▸ **Assignment**
Starting with the line that has "Species: peptoclostridium difficile", retype each line down to the end of the entries below, without leaving any out or adding any.

▸ **Record set**

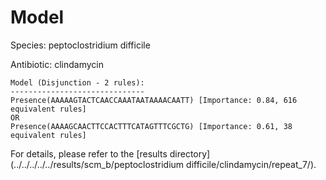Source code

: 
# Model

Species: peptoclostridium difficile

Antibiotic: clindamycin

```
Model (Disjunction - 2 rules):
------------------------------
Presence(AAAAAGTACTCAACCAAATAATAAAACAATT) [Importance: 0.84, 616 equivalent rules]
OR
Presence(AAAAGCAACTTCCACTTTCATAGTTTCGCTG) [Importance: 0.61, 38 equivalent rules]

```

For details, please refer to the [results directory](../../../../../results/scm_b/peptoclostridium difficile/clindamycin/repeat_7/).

▸ **Exercise output**
Species: peptoclostridium difficile

Antibiotic: clindamycin

```
Model (Disjunction - 2 rules):
------------------------------
Presence(AAAAAGTACTCAACCAAATAATAAAACAATT) [Importance: 0.84, 616 equivalent rules]
OR
Presence(AAAAGCAACTTCCACTTTCATAGTTTCGCTG) [Importance: 0.61, 38 equivalent rules]

```

For details, please refer to the [results directory](../../../../../results/scm_b/peptoclostridium difficile/clindamycin/repeat_7/).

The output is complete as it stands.